In the wake of the COVID-19 crisis, part-time faculty — beyond dealing with protecting the health and safety of themselves and their families — are facing threats to their economic security, including loss of income, access to health insurance, and their capacity to pay for housing and utilities.

It is essential part-timer faculty are aware of recent actions taken by the federal government and state of California to provide relief for people facing these challenges.

The CARES Act and Unemployment Insurance

The recent passage of the federal “Coronavirus Aid, Relief, and Economic Security Act” or CARES Act, specifically addresses the concerns of income lost due to a loss or reduction in work.

First, for families making under $150,000 per year, and individuals making under $75,000 year, which includes the large bulk of part-time instructor households, there are tax-free payments of $2,400 for married couples, and $1,200 for individuals or head of households. Families with dependent children under the age of 16 will receive $500.
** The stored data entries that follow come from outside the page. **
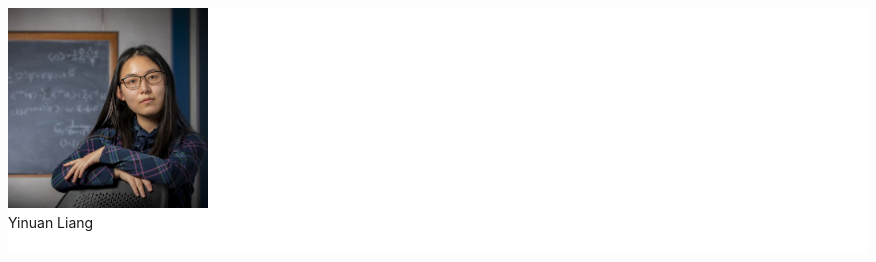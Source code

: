 
<div class="row">
  <div class="column">
    <img alt="yinuan_liang" src="../assets/img/team/yinuan.png" width="200" height="200"> 
     <figcaption>Yinuan Liang </figcaption>
  </div>&nbsp;&nbsp;
  <div class="column">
There is further relief in the form of increased unemployment benefits. Starting the week ending April 11, the CARES Act adds an unemployment benefit of $600 per week, which will last through July 31. This means that, if you would have normally received the maximum benefit of $450 per week, this payment will be supplemented to $1,050 week throughout this period. This $600 benefit also applies to workers who are underemployed, so even a worker receiving a $100 weekly unemployment benefit will see their benefit increase to $700 a week.

Additionally, unemployment benefits will be extended an additional 13 weeks for those whose claims would normally have been exhausted from March 29 through December 31.
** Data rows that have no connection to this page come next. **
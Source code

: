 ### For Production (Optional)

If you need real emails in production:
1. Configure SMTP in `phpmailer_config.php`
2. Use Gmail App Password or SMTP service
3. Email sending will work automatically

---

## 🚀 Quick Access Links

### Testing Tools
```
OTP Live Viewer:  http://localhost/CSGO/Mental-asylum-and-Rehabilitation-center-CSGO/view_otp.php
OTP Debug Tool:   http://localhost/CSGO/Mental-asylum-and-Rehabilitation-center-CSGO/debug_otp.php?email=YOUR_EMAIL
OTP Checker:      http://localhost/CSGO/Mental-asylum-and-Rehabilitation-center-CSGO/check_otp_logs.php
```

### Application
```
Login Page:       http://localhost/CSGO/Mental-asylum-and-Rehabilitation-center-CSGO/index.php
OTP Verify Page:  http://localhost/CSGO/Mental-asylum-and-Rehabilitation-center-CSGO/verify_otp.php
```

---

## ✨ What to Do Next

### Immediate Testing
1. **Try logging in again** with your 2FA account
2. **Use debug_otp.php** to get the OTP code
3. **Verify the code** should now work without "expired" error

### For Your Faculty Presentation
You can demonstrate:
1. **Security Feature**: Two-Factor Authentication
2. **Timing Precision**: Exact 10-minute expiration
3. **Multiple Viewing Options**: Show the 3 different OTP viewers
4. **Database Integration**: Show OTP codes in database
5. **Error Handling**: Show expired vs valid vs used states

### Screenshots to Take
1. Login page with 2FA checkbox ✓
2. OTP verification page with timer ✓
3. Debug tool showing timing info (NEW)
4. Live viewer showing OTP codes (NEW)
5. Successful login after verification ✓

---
While there are part-time instructors who are still working, and some who have been laid off with pay and are technically still employed, there are many part-timers who also work outside of academia, or who have a partner who has lost work or income. In addition, with summer soon approaching, many part-timers whose teaching assignments have ended or have been reduced can apply for unemployment insurance.

Health insurance and Covered California

On the health insurance front, starting March 20, Covered California extended its enrollment period through June 30, giving those who may have lost their coverage due to a reduction in load or loss of job (or their spouse’s job) the opportunity to get coverage on their own.
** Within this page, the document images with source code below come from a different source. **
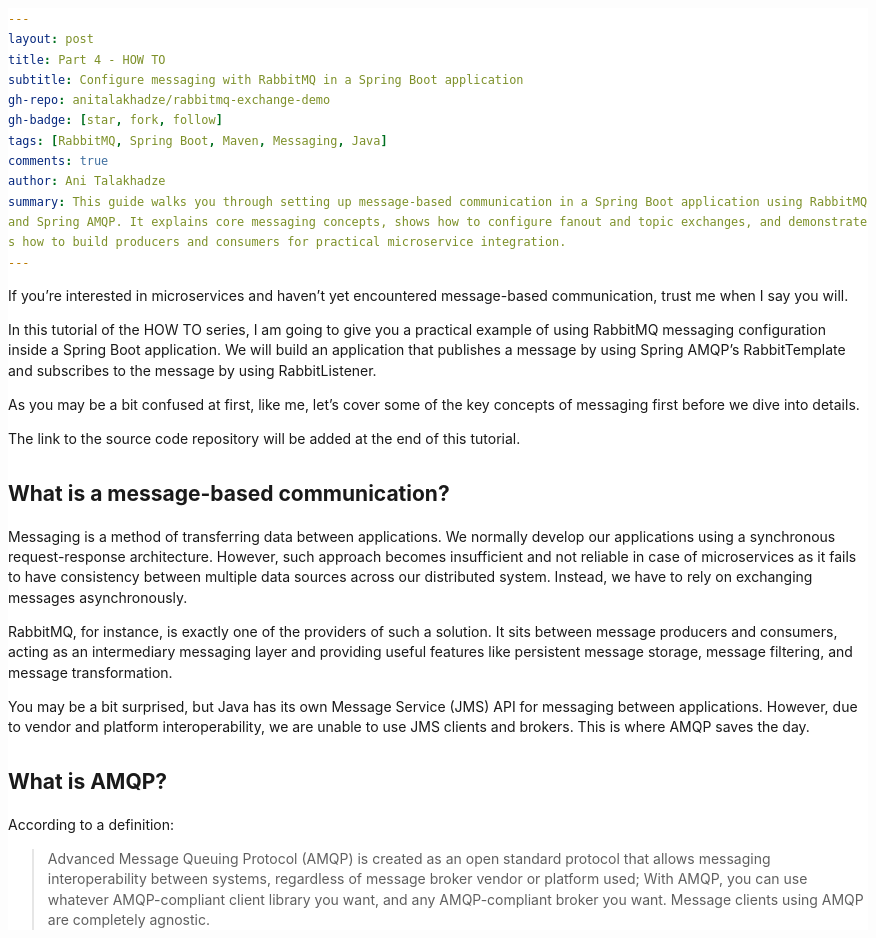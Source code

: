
 ```yaml
---
layout: post
title: Part 4 - HOW TO
subtitle: Configure messaging with RabbitMQ in a Spring Boot application
gh-repo: anitalakhadze/rabbitmq-exchange-demo
gh-badge: [star, fork, follow]
tags: [RabbitMQ, Spring Boot, Maven, Messaging, Java]
comments: true
author: Ani Talakhadze
summary: This guide walks you through setting up message-based communication in a Spring Boot application using RabbitMQ and Spring AMQP. It explains core messaging concepts, shows how to configure fanout and topic exchanges, and demonstrates how to build producers and consumers for practical microservice integration.
---
```


If you’re interested in microservices and haven’t yet encountered message-based communication, trust me when I say you will.

In this tutorial of the HOW TO series, I am going to give you a practical example of using RabbitMQ messaging configuration inside a Spring Boot application. We will build an application that publishes a message by using Spring AMQP’s RabbitTemplate and subscribes to the message by using RabbitListener.

As you may be a bit confused at first, like me, let’s cover some of the key concepts of messaging first before we dive into details.

The link to the source code repository will be added at the end of this tutorial.

## What is a message-based communication?  

Messaging is a method of transferring data between applications. We normally develop our applications using a synchronous request-response architecture. However, such approach becomes insufficient and not reliable in case of microservices as it fails to have consistency between multiple data sources across our distributed system. Instead, we have to rely on exchanging messages asynchronously.

RabbitMQ, for instance, is exactly one of the providers of such a solution. It sits between message producers and consumers, acting as an intermediary messaging layer and providing useful features like persistent message storage, message filtering, and message transformation.

You may be a bit surprised, but Java has its own Message Service (JMS) API for messaging between applications. However, due to vendor and platform interoperability, we are unable to use JMS clients and brokers. This is where AMQP saves the day.


## What is AMQP?  

According to a definition:


> Advanced Message Queuing Protocol (AMQP) is created as an open standard protocol that allows messaging interoperability between systems, regardless of message broker vendor or platform used; With AMQP, you can use whatever AMQP-compliant client library you want, and any AMQP-compliant broker you want. Message clients using AMQP are completely agnostic.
Covered California also provides subsidies for reduced insurance rates, and with the significant loss of income, some part-timers and their families may qualify for low-cost or free health coverage through Medi-Cal. Additionally, Covered California is offering free COVID-19 testing and tele-health treatment by phone or video rather than requiring people to appear in person.

Additionally, the Families First Coronavirus Response Act, or FFCRA, requires community colleges to either increase or expand paid sick leave at the employee’s regular rate of pay, as well as expand paid family and medical leave.

Housing, student loans & utilities

As for housing, as a result of the federal CARES Act, there is until May 31, a suspension on evictions for failure to pay rent, which extends through July — but only if the landlord’s mortgage is backed by a federal entity like Fannie Mae or Freddie Mac. Those who have federally-backed house mortgages may be able to suspend mortgage payments up to 12 months due to job loss caused by the coronavirus.

Additionally, in California, through Gov. Gavin Newsom’s executive order, evictions are suspended through May 31 if non-payment is COVID-19 related.

Similarly, payments on federal student loans — including direct loans, Perkins loans and Federal Family Education Loans owned by the U.S. Department of Education, are suspended as of March 20 through September 30. During this time borrowers do not have to make payments and interest will not accrue.

Additionally, on April 23, Gov. Newsom announced an agreement with 21 of 24 private loan servicers in California for a 90-day forbearance on loan payments to assist the more than 1.1 million Californians with privately held student loans.

Finally, on April 2, Gov. Newsom passed a measure that will prohibit water service providers from shutting off service to residential customers due to non-payment as a result of COVID-19. Further, according to the California Public Utilities Commission, all investor-owned utilities are suspending disconnections due to non-payment for both residential and commercial customers until further notice.

The COVID-19 outbreak is creating hardship and challenges, but these resources can at least help part-timers through the immediate crisis.